The Michigan Milk Producers Association teamed up with researchers in the Biosystems and Agricultural Engineering Department to develop a system that can successfully regulate the temperature and light intensity of barns to maintain ideal LDL conditions. By constructing a system of LED lights with automatic sensors, the researchers were able to launch a functional complete LDL system at Wing Acres Dairy farm in January 2014.

Unlike other light sources, LED lighting makes it easy to maintain a reliable automated control system with consistent light intensity, a component that was critical for the project. LED lights can also be dimmed, eliminating the need for additional luminaires during the dark period.

A year after installation, the 100 cattle at Wing Acres Dairy had increased their annual milk production by an average of 8 percent.

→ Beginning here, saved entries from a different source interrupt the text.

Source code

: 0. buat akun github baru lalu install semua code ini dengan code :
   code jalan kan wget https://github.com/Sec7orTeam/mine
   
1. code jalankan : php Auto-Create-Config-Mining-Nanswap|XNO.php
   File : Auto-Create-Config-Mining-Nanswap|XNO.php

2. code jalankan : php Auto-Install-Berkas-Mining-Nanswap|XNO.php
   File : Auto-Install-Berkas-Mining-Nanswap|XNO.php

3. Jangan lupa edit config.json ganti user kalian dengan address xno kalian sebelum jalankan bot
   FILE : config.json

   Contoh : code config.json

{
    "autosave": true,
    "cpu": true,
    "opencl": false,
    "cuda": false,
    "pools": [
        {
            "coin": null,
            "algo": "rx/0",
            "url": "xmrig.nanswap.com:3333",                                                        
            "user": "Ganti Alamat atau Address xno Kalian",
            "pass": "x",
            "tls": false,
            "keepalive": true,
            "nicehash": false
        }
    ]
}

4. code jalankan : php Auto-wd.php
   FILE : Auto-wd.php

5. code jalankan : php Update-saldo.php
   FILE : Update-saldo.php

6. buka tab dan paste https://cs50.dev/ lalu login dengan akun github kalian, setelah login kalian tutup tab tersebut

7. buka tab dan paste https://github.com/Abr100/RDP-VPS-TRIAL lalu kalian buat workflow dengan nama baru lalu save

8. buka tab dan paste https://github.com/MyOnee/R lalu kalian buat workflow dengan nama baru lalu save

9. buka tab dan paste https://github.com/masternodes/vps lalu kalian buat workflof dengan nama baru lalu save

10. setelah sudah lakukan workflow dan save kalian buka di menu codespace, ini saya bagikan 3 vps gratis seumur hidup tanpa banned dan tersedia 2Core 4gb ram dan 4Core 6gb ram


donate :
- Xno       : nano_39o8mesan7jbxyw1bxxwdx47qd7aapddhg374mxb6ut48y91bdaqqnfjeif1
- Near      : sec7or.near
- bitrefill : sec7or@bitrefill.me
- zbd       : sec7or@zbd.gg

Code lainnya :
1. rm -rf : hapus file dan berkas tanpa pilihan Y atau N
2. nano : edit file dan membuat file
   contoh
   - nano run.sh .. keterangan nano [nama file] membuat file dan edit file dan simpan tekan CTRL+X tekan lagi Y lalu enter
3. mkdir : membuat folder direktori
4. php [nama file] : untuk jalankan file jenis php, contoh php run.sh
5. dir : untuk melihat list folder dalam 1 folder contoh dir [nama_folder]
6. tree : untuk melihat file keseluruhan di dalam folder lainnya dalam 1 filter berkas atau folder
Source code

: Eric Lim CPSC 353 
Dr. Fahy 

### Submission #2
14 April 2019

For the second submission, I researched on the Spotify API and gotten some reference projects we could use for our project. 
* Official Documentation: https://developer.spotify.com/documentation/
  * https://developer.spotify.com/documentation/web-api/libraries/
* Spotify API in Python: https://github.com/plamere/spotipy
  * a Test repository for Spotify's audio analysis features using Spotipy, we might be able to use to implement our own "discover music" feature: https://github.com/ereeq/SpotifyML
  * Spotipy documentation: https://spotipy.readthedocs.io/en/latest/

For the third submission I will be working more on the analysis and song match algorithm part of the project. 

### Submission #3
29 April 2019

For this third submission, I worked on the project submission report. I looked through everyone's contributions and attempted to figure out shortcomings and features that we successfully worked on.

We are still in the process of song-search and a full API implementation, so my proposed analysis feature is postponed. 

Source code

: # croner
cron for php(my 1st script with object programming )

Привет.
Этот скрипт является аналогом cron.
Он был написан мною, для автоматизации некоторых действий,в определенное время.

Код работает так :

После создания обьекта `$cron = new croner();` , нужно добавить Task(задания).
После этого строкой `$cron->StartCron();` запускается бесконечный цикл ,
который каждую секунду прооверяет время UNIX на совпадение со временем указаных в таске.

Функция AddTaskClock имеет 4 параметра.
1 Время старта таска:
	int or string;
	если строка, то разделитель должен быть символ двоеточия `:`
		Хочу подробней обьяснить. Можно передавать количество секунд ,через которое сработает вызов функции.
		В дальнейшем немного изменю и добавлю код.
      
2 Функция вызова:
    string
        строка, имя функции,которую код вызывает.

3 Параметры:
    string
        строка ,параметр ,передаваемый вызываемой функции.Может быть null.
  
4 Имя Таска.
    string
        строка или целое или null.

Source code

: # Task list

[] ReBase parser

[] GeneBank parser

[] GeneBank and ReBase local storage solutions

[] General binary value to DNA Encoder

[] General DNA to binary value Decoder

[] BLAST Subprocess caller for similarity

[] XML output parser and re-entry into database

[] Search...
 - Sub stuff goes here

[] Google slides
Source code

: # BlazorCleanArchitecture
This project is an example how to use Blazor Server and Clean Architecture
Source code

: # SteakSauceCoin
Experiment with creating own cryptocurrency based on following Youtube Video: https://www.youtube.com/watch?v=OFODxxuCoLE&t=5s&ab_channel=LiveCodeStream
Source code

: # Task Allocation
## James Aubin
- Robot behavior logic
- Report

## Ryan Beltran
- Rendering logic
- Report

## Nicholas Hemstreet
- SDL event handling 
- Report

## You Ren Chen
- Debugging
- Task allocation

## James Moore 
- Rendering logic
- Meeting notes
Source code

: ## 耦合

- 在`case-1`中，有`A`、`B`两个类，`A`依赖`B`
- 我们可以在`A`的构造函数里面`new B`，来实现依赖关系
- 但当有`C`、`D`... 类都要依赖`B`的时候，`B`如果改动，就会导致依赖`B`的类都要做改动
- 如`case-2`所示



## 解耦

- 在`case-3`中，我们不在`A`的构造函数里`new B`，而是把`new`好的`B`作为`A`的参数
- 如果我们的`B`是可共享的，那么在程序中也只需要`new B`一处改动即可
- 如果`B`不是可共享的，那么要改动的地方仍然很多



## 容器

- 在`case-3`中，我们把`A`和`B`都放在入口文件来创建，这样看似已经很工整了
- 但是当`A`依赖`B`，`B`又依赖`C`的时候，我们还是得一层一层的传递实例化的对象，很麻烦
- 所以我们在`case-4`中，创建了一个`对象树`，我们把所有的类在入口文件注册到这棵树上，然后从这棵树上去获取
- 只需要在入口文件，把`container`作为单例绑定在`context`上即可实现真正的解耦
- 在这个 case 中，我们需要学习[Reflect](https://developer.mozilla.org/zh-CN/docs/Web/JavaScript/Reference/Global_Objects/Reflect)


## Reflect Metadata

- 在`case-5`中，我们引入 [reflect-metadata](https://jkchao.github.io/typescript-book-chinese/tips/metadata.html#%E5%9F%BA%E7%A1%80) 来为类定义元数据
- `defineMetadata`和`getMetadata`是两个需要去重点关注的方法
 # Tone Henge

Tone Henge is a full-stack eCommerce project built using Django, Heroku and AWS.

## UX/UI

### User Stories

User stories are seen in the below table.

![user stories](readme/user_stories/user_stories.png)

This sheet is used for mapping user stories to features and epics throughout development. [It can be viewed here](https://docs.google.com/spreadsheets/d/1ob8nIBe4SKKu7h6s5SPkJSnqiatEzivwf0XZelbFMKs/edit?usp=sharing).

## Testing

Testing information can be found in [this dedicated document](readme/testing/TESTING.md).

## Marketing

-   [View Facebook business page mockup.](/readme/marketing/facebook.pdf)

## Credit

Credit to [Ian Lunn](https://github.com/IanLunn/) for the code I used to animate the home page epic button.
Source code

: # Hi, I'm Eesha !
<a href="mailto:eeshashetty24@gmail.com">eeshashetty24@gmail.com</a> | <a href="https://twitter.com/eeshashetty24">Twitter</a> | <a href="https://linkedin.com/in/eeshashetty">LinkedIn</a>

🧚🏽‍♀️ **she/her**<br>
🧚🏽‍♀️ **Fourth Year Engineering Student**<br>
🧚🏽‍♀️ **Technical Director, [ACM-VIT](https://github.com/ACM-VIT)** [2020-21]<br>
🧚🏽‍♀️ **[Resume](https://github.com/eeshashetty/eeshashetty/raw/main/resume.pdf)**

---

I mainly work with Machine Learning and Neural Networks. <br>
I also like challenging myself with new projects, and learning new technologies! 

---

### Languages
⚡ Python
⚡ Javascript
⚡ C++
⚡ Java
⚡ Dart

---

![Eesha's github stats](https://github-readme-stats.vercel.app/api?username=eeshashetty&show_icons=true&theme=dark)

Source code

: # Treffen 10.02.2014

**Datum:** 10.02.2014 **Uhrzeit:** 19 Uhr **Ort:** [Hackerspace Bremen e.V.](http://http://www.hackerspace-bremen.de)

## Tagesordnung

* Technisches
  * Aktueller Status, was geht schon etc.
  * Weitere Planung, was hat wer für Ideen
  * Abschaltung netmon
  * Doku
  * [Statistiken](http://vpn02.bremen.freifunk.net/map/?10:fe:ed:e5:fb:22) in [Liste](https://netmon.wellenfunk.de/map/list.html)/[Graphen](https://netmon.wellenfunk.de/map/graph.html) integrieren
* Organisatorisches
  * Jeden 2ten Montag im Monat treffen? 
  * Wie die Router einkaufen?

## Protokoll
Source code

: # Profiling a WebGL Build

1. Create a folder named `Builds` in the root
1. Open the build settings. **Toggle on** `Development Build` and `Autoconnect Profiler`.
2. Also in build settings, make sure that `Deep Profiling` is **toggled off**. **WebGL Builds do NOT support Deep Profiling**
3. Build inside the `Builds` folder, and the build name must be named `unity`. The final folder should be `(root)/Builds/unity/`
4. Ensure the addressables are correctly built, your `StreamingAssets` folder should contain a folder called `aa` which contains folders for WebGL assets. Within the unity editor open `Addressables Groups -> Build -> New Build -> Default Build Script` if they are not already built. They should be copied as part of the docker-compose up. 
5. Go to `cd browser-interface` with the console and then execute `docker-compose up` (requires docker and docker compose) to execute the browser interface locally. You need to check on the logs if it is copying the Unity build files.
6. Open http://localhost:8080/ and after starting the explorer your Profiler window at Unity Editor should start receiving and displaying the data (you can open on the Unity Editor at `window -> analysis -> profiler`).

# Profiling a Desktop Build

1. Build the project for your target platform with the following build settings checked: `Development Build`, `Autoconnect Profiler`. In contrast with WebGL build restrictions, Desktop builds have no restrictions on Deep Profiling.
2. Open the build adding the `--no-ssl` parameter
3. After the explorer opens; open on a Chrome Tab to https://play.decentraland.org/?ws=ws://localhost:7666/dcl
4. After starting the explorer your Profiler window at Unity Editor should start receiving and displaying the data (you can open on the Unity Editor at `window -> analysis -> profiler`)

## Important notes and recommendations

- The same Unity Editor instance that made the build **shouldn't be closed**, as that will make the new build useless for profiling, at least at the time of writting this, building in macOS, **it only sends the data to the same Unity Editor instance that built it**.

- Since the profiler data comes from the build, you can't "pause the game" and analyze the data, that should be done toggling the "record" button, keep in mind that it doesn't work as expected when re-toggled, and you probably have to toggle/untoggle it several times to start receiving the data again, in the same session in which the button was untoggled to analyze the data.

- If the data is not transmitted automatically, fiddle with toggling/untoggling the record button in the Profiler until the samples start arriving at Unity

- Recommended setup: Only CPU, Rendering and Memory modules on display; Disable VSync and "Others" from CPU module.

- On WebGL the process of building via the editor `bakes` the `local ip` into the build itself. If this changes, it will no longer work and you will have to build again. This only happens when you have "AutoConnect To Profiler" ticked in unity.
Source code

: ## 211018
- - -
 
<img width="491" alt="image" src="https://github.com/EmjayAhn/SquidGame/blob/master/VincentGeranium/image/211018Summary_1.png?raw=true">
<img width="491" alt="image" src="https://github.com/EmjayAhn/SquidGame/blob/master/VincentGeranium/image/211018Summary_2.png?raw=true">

The dairy farmer had even noticed that the cows had become more docile and less agitated. The researchers reviewed weather patterns and operational procedures over the farm’s recent history to rule out other possible contributing factors, but the LDL system was the only variable that could account for the positive change. The team believes their experiment proves that such systems can work for all small dairy farms.

Making the switch to an automated LDL system using LED could have huge financial and environmental benefits for farmers. In addition to not containing mercury, the many pros of LED lighting for this project include energy efficiency, low operating temperatures, instantaneous starting time, vivid color rendering, longevity, and minimal lamp lumen depreciation. LED lights consequently require less maintenance. Moreover, LEDs are the only truly dimmable system, in which a corresponding decrease in energy occurs when the lights are dimmed. This enables the small dairy farm to save even more energy.

While the owners anticipate 50 percent reduction in lighting costs, payback for LED lighting based solely on energy efficiency does not yet produce a desirable return on investment due to the high initial cost. However, with energy savings and increased milk production, a payback of just over a year is expected. Besides cutting costs, the LDL system simplifies the process for independent dairy farmers, giving them the additional time needed to run their farms.